In those days I collected and sold Coca Cola, Pepsi, Hires Root Beer, RC ,and Dr. Pepper bottles for two cents apiece. Ice cream cones sold for a nickel; and you could fill up your car with gasoline for $4. The year I was born the national debt was $51 billion. Today it is more than $21 trillion.

I guess those were the good old days, but to be honest I confess that I like refrigerators better than ice boxes, escalators better than stairs, air conditioning better than window fans, electric ice cream freezers better than those you had to crank by hand, and automatic transmissions better than cars with straight shift or manual transmissions.

So far as spiritual things are concerned I liked church growing up – maybe I liked it because my “Papa” was my first pastor. I still like sanctuaries with beautiful stained-glassed windows, tall steeples, and brightly lit worship centers full of Ozzie and Harriett or Beaver Cleaver families arrayed in suits and ties for the men and Gainesborough hats and pearls for the women.

Journalist Travis Scholl explains, “We can’t repristinate any supposedly golden age, largely because the golden age usually wasn’t so golden.” True religion is obviously far more than what one wears to church. Years ago, I wrote an editorial suggesting that a lot of people have a lot in the show window, but not much in the store room. Our faith must be more than a façade or a recollection of how it used to be.

In those day a lot of those men in fine suits and colorful ties rushed out of Sunday School to smoke a Camel or Lucky Strike cigarette and the sidewalk around the front of our church and the breezeway between the educational building and the church auditorium was generally covered with cigarette butts by the end of the Sabbath.

Those supposed “golden” years were also tarnished because it was during those years that eleven o’clock on Sunday morning was called the “most segregated hour” in America.

It was during those “golden” years that Billy Graham railed on those who embraced tolerance saying, “We have become tolerant, because we have demonstrated a willingness to put up with beliefs opposed to our convictions and we are permitting things that that we should never approve.”

Perhaps even more concerning is that while many senior adults are devoted Christians and always looking for ways to serve and witness, many seniors have become so jaded on institutional church life that they rarely bother to darken the doors of those hallowed spaces anymore or they vainly search for a church that accommodates their “preferences.”
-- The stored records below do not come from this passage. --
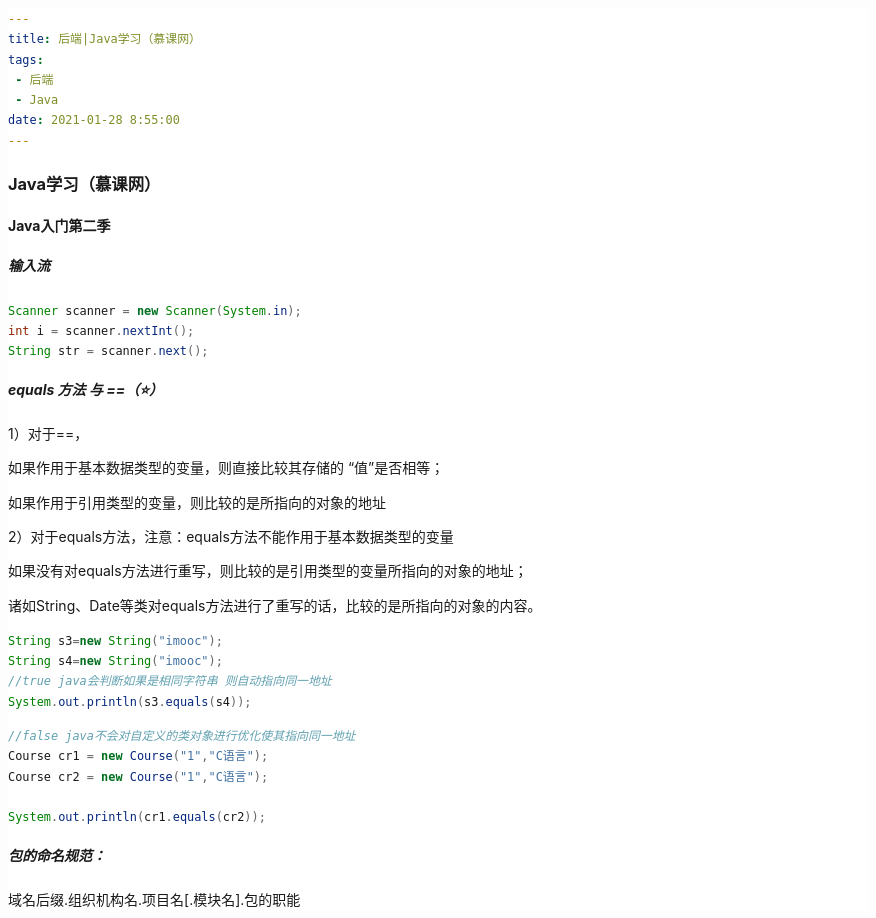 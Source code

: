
 ```yaml
---
title: 后端|Java学习（慕课网）
tags:
 - 后端
 - Java
date: 2021-01-28 8:55:00
---
```




### Java学习（慕课网）

#### Java入门第二季



##### 输入流

```java
Scanner scanner = new Scanner(System.in);
int i = scanner.nextInt();
String str = scanner.next();
```

##### equals 方法 与 ==**（⭐）**

1）对于==，

如果作用于基本数据类型的变量，则直接比较其存储的 “值”是否相等；

如果作用于引用类型的变量，则比较的是所指向的对象的地址  　　

2）对于equals方法，注意：equals方法不能作用于基本数据类型的变量  

如果没有对equals方法进行重写，则比较的是引用类型的变量所指向的对象的地址；

诸如String、Date等类对equals方法进行了重写的话，比较的是所指向的对象的内容。 

```java
String s3=new String("imooc");
String s4=new String("imooc"); 
//true java会判断如果是相同字符串 则自动指向同一地址
System.out.println(s3.equals(s4));
```

```java
//false java不会对自定义的类对象进行优化使其指向同一地址
Course cr1 = new Course("1","C语言");
Course cr2 = new Course("1","C语言");

System.out.println(cr1.equals(cr2));
```



##### 包的命名规范：

域名后缀.组织机构名.项目名[.模块名].包的职能
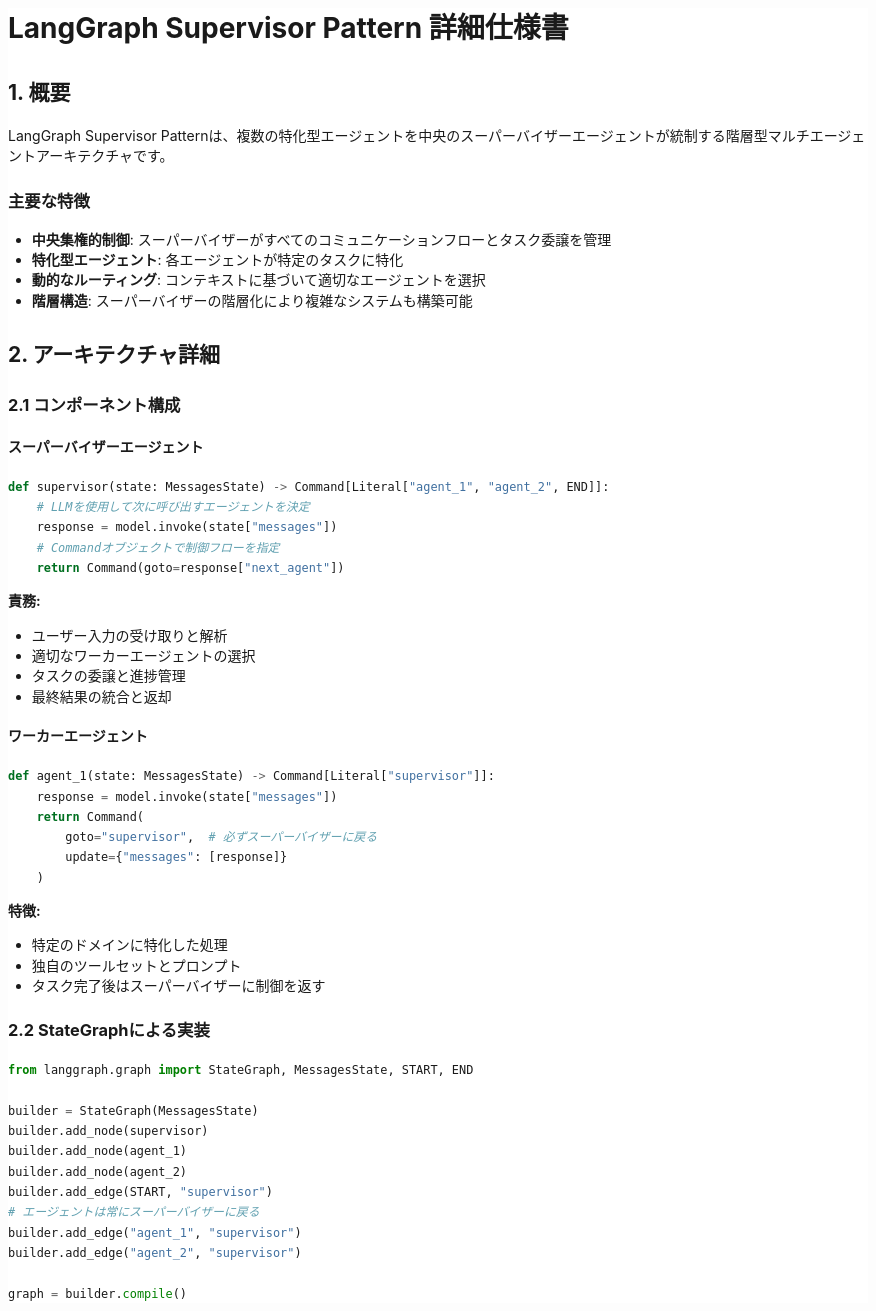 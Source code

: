 # LangGraph Supervisor Pattern 詳細仕様書

## 1. 概要

LangGraph Supervisor Patternは、複数の特化型エージェントを中央のスーパーバイザーエージェントが統制する階層型マルチエージェントアーキテクチャです。

### 主要な特徴
- **中央集権的制御**: スーパーバイザーがすべてのコミュニケーションフローとタスク委譲を管理
- **特化型エージェント**: 各エージェントが特定のタスクに特化
- **動的なルーティング**: コンテキストに基づいて適切なエージェントを選択
- **階層構造**: スーパーバイザーの階層化により複雑なシステムも構築可能

## 2. アーキテクチャ詳細

### 2.1 コンポーネント構成

#### スーパーバイザーエージェント
```python
def supervisor(state: MessagesState) -> Command[Literal["agent_1", "agent_2", END]]:
    # LLMを使用して次に呼び出すエージェントを決定
    response = model.invoke(state["messages"])
    # Commandオブジェクトで制御フローを指定
    return Command(goto=response["next_agent"])
```

**責務:**
- ユーザー入力の受け取りと解析
- 適切なワーカーエージェントの選択
- タスクの委譲と進捗管理
- 最終結果の統合と返却

#### ワーカーエージェント
```python
def agent_1(state: MessagesState) -> Command[Literal["supervisor"]]:
    response = model.invoke(state["messages"])
    return Command(
        goto="supervisor",  # 必ずスーパーバイザーに戻る
        update={"messages": [response]}
    )
```

**特徴:**
- 特定のドメインに特化した処理
- 独自のツールセットとプロンプト
- タスク完了後はスーパーバイザーに制御を返す

### 2.2 StateGraphによる実装

```python
from langgraph.graph import StateGraph, MessagesState, START, END

builder = StateGraph(MessagesState)
builder.add_node(supervisor)
builder.add_node(agent_1)
builder.add_node(agent_2)
builder.add_edge(START, "supervisor")
# エージェントは常にスーパーバイザーに戻る
builder.add_edge("agent_1", "supervisor")
builder.add_edge("agent_2", "supervisor")

graph = builder.compile()
```
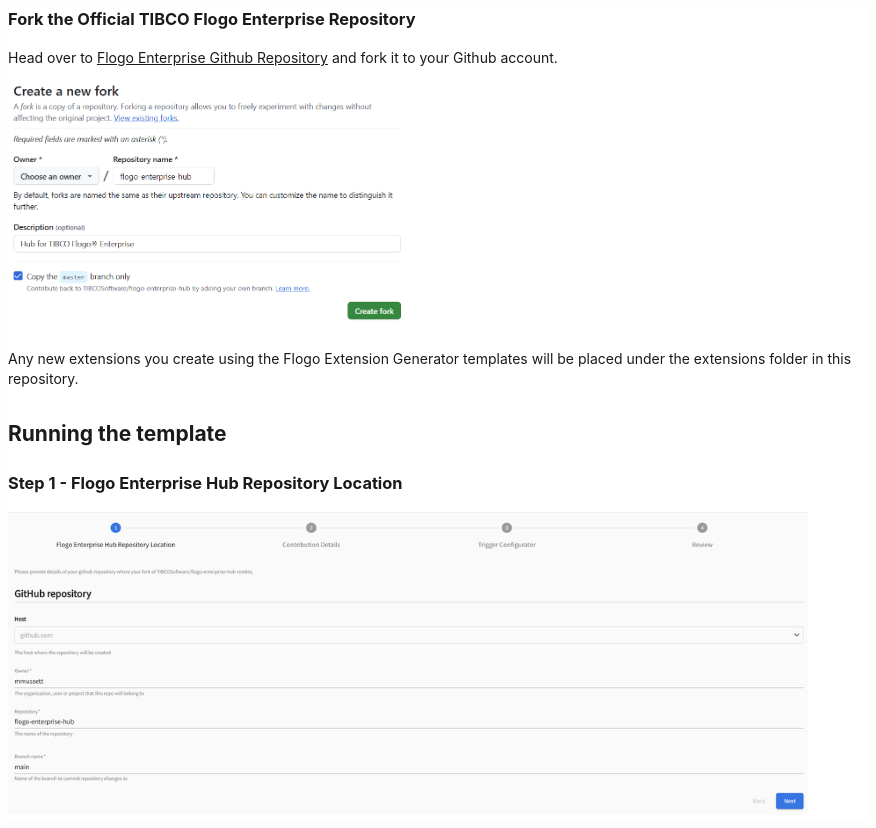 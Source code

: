 ### Fork the Official TIBCO Flogo Enterprise Repository
Head over to [Flogo Enterprise Github Repository](https://github.com/TIBCOSoftware/flogo-enterprise-hub) and fork it to your Github account. 

<img src="./images/simple-function-generator-repository-fork.png" alt="fork" style="width:400px;"/>


Any new extensions you create using the Flogo Extension Generator templates will be placed under the extensions folder in this repository.


## Running the template

### Step 1 - Flogo Enterprise Hub Repository Location

<img src="./images/simple-function-generator-scaffolder-step1.png" alt="scaffolder-step1" style="width:800px;"/>
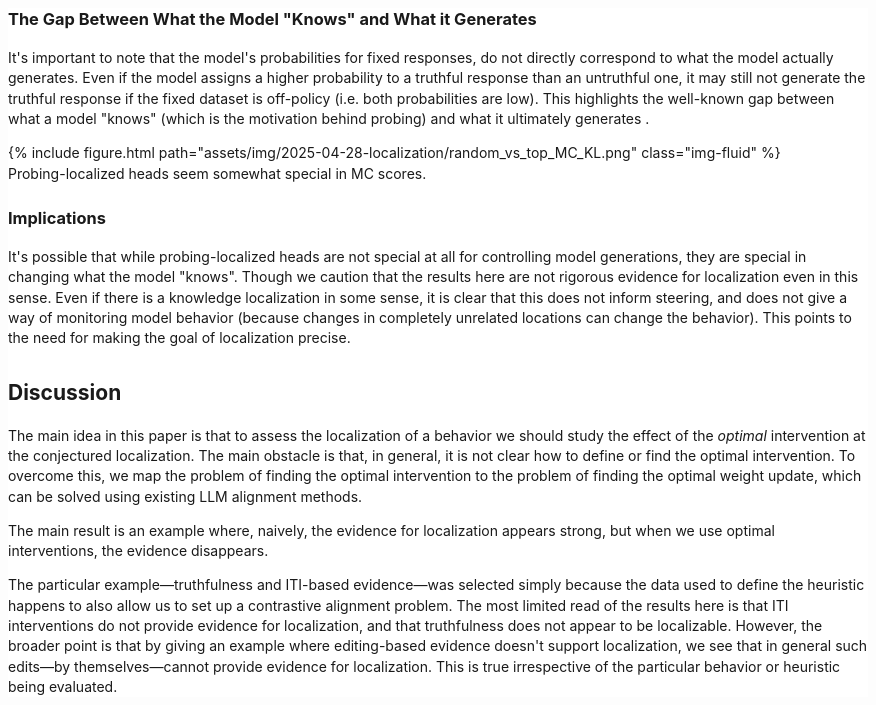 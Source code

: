 <h3>The Gap Between What the Model "Knows" and What it Generates</h3>

<p>
It's important to note that the model's probabilities for fixed responses, do not directly correspond to what the model actually generates. Even if the model assigns a higher probability to a truthful response than an untruthful one, it may still not generate the truthful response if the fixed dataset is off-policy (i.e. both probabilities are low). This highlights the well-known gap between what a model "knows" (which is the motivation behind probing) and what it ultimately generates <d-cite key="joshi2023personas,wang2020language,kadavath2022language,saunders2022self,burns2022discovering"></d-cite>.
</p>

<div id="random_vs_top_MC_KL">
{% include figure.html path="assets/img/2025-04-28-localization/random_vs_top_MC_KL.png" class="img-fluid" %}
<div class="caption">
Probing-localized heads seem somewhat special in MC scores.
</div>
</div>

<h3>Implications</h3>

<p>
It's possible that while probing-localized heads are not special at all for controlling model generations, they are special in changing what the model "knows". Though we caution that the results here are not rigorous evidence for localization even in this sense. Even if there is a knowledge localization in some sense, it is clear that this does not inform steering, and does not give a way of monitoring model behavior (because changes in completely unrelated locations can change the behavior). This points to the need for making the goal of localization precise.
</p>

<h2>Discussion</h2>

<p>
The main idea in this paper is that to assess the localization of a behavior we should study the effect of the <em>optimal</em> intervention at the conjectured localization. The main obstacle is that, in general, it is not clear how to define or find the optimal intervention. To overcome this, we map the problem of finding the optimal intervention to the problem of finding the optimal weight update, which can be solved using existing LLM alignment methods.
</p>

<p>
The main result is an example where, naively, the evidence for localization appears strong, but when we use optimal interventions, the evidence disappears. 
</p>

<p>
The particular example—truthfulness and ITI-based evidence—was selected simply because the data used to define the heuristic happens to also allow us to set up a contrastive alignment problem. The most limited read of the results here is that ITI interventions do not provide evidence for localization, and that truthfulness does not appear to be localizable. However, the broader point is that by giving an example where editing-based evidence doesn't support localization, we see that in general such edits—by themselves—cannot provide evidence for localization. This is true irrespective of the particular behavior or heuristic being evaluated.
</p>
Mark Buchanan, in his book Your God is too Safe, describes this malaise as “chronic spiritual fatigue.”

Satan has always been our chief adversary and sin has always resulted in guilt, shame, pain, condemnation, and regret.

However, let us always remember that God is just as powerful, just as omnipotent, just as omniscient, just as immutable as ever and the blood of Jesus is just as efficacious and cleansing as ever.

Admittedly, what we sometimes refer to as the golden age is somewhat tarnished – maybe it was an age of only 10-karat gold.

It is important for me to be useful in this fourth quarter of my life. Since God has not changed, and since Jesus is both Savior and Lord, and since we are empowered by the Holy Spirit, I want to challenge my fellow senior adults to approach the years ahead with a new resolve to serve and honor our Christ with a passion to make the era before us an age characterized by 24-karat gold – an age we can remember in heaven as our finest era.